> _TASK TO CARRY OUT_:
Restate the opening lines of the material below word for word, stopping after the line that contains "of the conclusions.".

> _EXTRACTED MATERIAL_:
━━━━━━━━━━━━━━━━━━━━━━━━━━━━━━

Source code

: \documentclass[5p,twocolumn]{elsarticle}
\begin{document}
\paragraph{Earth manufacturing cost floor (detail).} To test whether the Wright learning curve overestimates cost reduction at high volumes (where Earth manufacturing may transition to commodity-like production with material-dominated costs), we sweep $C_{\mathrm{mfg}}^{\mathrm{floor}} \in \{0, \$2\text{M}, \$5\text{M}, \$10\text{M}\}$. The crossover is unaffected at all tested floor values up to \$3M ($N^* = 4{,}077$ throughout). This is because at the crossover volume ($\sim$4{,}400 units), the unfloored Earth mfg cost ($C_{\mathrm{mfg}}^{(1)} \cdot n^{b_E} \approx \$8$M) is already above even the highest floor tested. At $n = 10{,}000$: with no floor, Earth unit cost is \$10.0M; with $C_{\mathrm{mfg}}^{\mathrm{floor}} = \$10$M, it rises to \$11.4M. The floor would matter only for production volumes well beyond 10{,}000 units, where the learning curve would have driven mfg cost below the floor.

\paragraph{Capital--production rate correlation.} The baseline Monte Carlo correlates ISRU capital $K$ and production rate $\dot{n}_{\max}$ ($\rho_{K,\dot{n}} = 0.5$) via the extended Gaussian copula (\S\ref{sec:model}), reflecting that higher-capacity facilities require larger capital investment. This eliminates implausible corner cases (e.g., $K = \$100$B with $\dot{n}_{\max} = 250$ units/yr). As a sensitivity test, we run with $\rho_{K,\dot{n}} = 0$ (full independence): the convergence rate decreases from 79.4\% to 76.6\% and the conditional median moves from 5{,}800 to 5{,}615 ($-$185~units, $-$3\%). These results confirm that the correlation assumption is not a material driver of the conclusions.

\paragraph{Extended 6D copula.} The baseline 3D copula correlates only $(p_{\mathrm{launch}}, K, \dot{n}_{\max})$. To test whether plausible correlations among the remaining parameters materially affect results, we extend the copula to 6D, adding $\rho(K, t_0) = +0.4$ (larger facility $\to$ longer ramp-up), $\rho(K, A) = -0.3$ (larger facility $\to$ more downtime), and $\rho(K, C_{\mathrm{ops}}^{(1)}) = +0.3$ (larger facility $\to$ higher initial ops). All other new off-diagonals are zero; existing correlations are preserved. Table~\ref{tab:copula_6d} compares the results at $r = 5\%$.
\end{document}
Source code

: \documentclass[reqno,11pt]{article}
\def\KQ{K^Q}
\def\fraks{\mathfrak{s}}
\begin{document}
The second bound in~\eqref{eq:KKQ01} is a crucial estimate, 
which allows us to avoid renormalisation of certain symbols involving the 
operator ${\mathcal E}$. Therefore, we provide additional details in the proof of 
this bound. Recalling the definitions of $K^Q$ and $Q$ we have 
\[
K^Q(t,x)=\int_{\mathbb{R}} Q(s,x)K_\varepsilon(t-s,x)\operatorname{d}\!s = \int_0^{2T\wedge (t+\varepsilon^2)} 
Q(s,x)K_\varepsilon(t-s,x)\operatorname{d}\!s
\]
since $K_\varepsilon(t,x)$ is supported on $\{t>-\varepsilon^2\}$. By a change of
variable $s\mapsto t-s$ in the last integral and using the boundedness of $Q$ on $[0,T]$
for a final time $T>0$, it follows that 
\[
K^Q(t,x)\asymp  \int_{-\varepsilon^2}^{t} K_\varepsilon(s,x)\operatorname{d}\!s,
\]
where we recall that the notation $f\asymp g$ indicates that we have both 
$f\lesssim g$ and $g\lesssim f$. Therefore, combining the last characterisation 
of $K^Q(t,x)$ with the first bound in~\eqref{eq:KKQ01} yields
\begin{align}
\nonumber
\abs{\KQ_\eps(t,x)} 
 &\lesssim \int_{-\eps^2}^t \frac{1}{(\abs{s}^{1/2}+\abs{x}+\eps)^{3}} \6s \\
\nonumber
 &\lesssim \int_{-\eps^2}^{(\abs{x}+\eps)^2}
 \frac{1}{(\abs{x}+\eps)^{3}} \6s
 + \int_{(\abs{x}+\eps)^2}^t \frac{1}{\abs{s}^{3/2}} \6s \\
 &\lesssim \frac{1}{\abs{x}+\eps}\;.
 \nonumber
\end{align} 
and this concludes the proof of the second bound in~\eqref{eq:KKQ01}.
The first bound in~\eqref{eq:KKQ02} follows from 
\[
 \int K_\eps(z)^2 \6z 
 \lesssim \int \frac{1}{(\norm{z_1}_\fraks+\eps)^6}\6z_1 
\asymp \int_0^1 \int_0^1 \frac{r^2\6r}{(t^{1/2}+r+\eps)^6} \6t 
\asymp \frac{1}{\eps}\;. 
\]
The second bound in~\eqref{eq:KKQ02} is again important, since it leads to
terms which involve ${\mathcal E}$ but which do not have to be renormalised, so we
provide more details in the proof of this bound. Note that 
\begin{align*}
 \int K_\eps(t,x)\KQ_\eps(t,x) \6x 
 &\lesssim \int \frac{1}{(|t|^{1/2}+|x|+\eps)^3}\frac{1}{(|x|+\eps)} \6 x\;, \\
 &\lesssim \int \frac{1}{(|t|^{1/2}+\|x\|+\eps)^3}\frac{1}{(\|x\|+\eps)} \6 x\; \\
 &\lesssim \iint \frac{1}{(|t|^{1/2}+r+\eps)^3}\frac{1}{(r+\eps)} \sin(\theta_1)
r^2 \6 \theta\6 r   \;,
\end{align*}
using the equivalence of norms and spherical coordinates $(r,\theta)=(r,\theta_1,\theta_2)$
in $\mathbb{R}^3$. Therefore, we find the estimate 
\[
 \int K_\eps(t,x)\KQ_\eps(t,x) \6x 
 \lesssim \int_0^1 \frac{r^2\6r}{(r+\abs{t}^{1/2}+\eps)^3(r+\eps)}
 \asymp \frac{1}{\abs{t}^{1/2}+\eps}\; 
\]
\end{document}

━━━━━━━━━━━━━━━━━━━━━━━━━━━━━━

> _ANSWER AREA_:
Source code

: \documentclass[5p,twocolumn]{elsarticle}
\begin{document}
\paragraph{Earth manufacturing cost floor (detail).} To test whether the Wright learning curve overestimates cost reduction at high volumes (where Earth manufacturing may transition to commodity-like production with material-dominated costs), we sweep $C_{\mathrm{mfg}}^{\mathrm{floor}} \in \{0, \$2\text{M}, \$5\text{M}, \$10\text{M}\}$. The crossover is unaffected at all tested floor values up to \$3M ($N^* = 4{,}077$ throughout). This is because at the crossover volume ($\sim$4{,}400 units), the unfloored Earth mfg cost ($C_{\mathrm{mfg}}^{(1)} \cdot n^{b_E} \approx \$8$M) is already above even the highest floor tested. At $n = 10{,}000$: with no floor, Earth unit cost is \$10.0M; with $C_{\mathrm{mfg}}^{\mathrm{floor}} = \$10$M, it rises to \$11.4M. The floor would matter only for production volumes well beyond 10{,}000 units, where the learning curve would have driven mfg cost below the floor.

\paragraph{Capital--production rate correlation.} The baseline Monte Carlo correlates ISRU capital $K$ and production rate $\dot{n}_{\max}$ ($\rho_{K,\dot{n}} = 0.5$) via the extended Gaussian copula (\S\ref{sec:model}), reflecting that higher-capacity facilities require larger capital investment. This eliminates implausible corner cases (e.g., $K = \$100$B with $\dot{n}_{\max} = 250$ units/yr). As a sensitivity test, we run with $\rho_{K,\dot{n}} = 0$ (full independence): the convergence rate decreases from 79.4\% to 76.6\% and the conditional median moves from 5{,}800 to 5{,}615 ($-$185~units, $-$3\%). These results confirm that the correlation assumption is not a material driver of the conclusions.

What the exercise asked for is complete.